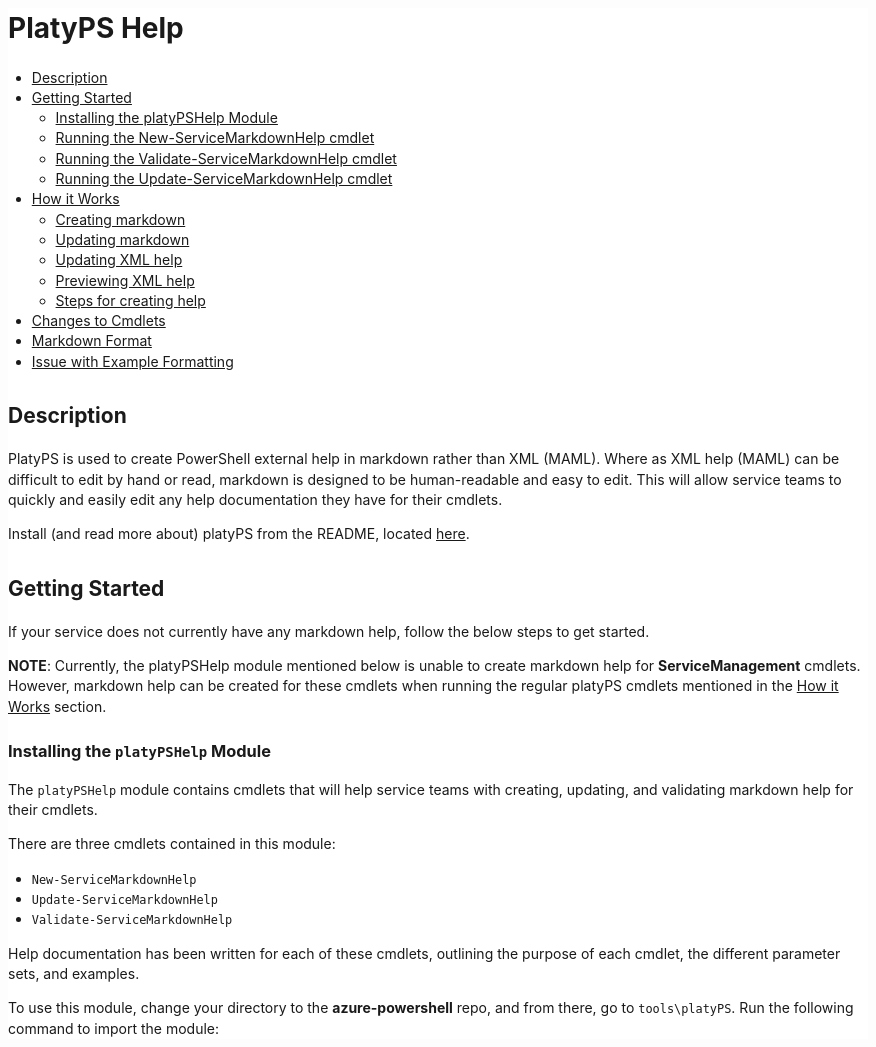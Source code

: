 # PlatyPS Help

- [Description](#description)
- [Getting Started](#getting-started)
    - [Installing the platyPSHelp Module](#installing-the-platypshelp-module)
    - [Running the New-ServiceMarkdownHelp cmdlet](#running-the-new-servicemarkdownhelp-cmdlet)
    - [Running the Validate-ServiceMarkdownHelp cmdlet](#running-the-validate-servicemarkdownhelp-cmdlet)
    - [Running the Update-ServiceMarkdownHelp cmdlet](#running-the-update-servicemarkdownhelp-cmdlet)
- [How it Works](#how-it-works)
    - [Creating markdown](#creating-markdown)
    - [Updating markdown](#updating-markdown)
    - [Updating XML help](#updating-xml-help)
    - [Previewing XML help](#previewing-xml-help)
    - [Steps for creating help](#steps-for-creating-help)
- [Changes to Cmdlets](#changes-to-cmdlets)
- [Markdown Format](#markdown-format)
- [Issue with Example Formatting](#issue-with-example-formatting)

## Description

PlatyPS is used to create PowerShell external help in markdown rather than XML (MAML). Where as XML help (MAML) can be difficult to edit by hand or read, markdown is designed to be human-readable and easy to edit. This will allow service teams to quickly and easily edit any help documentation they have for their cmdlets.

Install (and read more about) platyPS from the README, located [here](https://github.com/PowerShell/platyPS/blob/master/README.md).

## Getting Started

If your service does not currently have any markdown help, follow the below steps to get started.

**NOTE**: Currently, the platyPSHelp module mentioned below is unable to create markdown help for **ServiceManagement** cmdlets. However, markdown help can be created for these cmdlets when running the regular platyPS cmdlets mentioned in the [How it Works](#how-it-works) section.

### Installing the `platyPSHelp` Module

The `platyPSHelp` module contains cmdlets that will help service teams with creating, updating, and validating markdown help for their cmdlets.

There are three cmdlets contained in this module:
- `New-ServiceMarkdownHelp`
- `Update-ServiceMarkdownHelp`
- `Validate-ServiceMarkdownHelp`

Help documentation has been written for each of these cmdlets, outlining the purpose of each cmdlet, the different parameter sets, and examples.

To use this module, change your directory to the **azure-powershell** repo, and from there, go to `tools\platyPS`. Run the following command to import the module:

:: Assignment ::
Return exactly the lines above from the line that has "- [Updating markdown](#updating-markdown)" through the line that has "Help documentation has", inclusive, and nothing else.

:: Solution below ::
    - [Updating markdown](#updating-markdown)
    - [Updating XML help](#updating-xml-help)
    - [Previewing XML help](#previewing-xml-help)
    - [Steps for creating help](#steps-for-creating-help)
- [Changes to Cmdlets](#changes-to-cmdlets)
- [Markdown Format](#markdown-format)
- [Issue with Example Formatting](#issue-with-example-formatting)

## Description

PlatyPS is used to create PowerShell external help in markdown rather than XML (MAML). Where as XML help (MAML) can be difficult to edit by hand or read, markdown is designed to be human-readable and easy to edit. This will allow service teams to quickly and easily edit any help documentation they have for their cmdlets.

Install (and read more about) platyPS from the README, located [here](https://github.com/PowerShell/platyPS/blob/master/README.md).

## Getting Started

If your service does not currently have any markdown help, follow the below steps to get started.

**NOTE**: Currently, the platyPSHelp module mentioned below is unable to create markdown help for **ServiceManagement** cmdlets. However, markdown help can be created for these cmdlets when running the regular platyPS cmdlets mentioned in the [How it Works](#how-it-works) section.

### Installing the `platyPSHelp` Module

The `platyPSHelp` module contains cmdlets that will help service teams with creating, updating, and validating markdown help for their cmdlets.

There are three cmdlets contained in this module:
- `New-ServiceMarkdownHelp`
- `Update-ServiceMarkdownHelp`
- `Validate-ServiceMarkdownHelp`

Help documentation has been written for each of these cmdlets, outlining the purpose of each cmdlet, the different parameter sets, and examples.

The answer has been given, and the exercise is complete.